What will central banks do next?

About a year into their bare-knuckle brawl against inflation, the world’s central banks have found themselves in the middle of the least fun game of ‘would you rather’ ever. 

Driving the news: Central bankers across the world are making like degenerate gamblers and hammering the over on inflation, prepping for further interest rate hikes as they bet prices will stay elevated even as red-hot food and energy costs have cooled, per The WSJ.

  • The Bank of Canada is expected to hike again next month. The European Central Bank all but confirmed it would. The Bank of England is likely to follow suit this week. And, after a brief pause, the US Federal Reserve is set to get right back to hiking. 

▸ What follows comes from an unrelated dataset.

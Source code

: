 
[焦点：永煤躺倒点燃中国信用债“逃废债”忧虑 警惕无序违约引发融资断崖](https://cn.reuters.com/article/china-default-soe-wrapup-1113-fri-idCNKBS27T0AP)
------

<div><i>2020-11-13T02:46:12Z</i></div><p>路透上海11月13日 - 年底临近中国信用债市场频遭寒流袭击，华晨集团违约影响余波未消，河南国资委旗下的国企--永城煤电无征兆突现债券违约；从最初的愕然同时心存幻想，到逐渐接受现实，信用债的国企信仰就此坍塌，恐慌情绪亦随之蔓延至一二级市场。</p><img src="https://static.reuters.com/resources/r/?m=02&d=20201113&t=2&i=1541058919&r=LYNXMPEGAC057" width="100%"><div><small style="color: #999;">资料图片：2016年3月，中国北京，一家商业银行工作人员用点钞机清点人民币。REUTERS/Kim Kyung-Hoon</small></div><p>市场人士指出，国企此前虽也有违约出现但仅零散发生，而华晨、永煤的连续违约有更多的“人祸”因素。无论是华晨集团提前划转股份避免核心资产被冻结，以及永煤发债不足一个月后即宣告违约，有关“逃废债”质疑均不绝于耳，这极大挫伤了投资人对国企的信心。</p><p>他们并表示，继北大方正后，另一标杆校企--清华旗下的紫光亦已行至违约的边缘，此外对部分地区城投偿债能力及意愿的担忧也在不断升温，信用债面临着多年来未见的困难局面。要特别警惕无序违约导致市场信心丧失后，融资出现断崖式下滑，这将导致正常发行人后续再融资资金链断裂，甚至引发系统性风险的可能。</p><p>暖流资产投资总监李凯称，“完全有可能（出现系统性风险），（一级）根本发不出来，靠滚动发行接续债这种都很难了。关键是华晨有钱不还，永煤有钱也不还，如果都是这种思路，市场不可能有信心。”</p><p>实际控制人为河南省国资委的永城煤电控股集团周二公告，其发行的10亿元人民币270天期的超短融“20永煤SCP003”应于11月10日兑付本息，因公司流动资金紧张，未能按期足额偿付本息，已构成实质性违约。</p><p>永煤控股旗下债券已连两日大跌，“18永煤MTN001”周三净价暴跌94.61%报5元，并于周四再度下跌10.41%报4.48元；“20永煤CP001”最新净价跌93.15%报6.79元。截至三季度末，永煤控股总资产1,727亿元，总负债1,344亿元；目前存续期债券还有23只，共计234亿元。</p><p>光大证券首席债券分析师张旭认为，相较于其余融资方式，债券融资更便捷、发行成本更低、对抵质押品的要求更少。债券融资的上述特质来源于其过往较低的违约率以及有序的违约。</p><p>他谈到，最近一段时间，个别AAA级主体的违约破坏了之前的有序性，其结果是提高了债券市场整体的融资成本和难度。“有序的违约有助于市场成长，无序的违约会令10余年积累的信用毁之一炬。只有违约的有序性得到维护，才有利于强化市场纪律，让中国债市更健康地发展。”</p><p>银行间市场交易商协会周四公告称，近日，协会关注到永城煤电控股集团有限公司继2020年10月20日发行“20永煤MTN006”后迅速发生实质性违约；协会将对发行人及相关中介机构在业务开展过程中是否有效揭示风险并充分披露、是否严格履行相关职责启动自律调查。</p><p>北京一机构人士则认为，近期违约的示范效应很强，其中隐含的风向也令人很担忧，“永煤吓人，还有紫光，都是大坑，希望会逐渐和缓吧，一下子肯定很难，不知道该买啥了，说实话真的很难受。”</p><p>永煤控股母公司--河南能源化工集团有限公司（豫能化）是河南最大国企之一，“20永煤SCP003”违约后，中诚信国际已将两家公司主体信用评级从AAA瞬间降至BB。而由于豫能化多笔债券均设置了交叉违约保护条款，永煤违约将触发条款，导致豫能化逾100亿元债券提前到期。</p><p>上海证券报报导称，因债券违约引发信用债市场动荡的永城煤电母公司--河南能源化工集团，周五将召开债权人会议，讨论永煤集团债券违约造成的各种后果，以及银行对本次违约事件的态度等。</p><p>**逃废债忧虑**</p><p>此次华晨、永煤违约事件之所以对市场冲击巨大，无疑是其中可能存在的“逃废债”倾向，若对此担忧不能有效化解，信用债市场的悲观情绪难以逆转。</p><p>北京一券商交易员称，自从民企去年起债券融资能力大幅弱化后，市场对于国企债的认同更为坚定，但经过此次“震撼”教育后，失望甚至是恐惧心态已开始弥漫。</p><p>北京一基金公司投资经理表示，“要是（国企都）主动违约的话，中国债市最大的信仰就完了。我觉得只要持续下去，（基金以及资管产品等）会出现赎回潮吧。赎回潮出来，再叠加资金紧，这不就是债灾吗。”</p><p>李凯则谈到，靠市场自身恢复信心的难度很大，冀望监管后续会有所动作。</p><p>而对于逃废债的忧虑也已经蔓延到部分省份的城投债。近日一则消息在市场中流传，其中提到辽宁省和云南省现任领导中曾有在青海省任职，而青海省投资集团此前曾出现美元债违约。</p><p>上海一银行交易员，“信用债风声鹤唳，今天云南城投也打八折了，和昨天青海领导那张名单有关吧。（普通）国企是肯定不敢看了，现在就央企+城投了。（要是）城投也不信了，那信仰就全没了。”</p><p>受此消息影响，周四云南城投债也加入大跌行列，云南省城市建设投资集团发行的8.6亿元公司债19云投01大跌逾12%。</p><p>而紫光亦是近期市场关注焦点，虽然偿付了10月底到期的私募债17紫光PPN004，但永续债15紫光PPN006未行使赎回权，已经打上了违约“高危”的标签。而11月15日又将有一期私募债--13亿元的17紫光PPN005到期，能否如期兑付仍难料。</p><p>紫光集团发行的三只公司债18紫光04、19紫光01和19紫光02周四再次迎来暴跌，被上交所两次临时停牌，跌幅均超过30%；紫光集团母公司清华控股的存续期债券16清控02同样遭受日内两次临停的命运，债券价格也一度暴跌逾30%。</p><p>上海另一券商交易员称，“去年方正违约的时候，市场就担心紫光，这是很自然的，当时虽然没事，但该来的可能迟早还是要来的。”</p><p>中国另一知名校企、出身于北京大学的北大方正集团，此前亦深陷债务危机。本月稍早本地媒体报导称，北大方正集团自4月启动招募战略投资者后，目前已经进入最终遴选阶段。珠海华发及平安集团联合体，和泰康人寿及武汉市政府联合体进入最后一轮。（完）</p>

Inflation has been sticky, partly due to high wage growth and resilient spending, creating a fear that households have adjusted to a new world of soaring prices, one banker told The Wall Street Journal. It might require ultra-high interest rates to shock the economy out of it. 

Yes, but: Central banks are getting mixed signals that suggest they’ve hiked rates sufficiently, and just need to be more patient. Global GDP growth is tepid at best—the eurozone slipped into a recession this month—and it’s possible that consumers who keep spending haven’t burnt through their pandemic savings yet.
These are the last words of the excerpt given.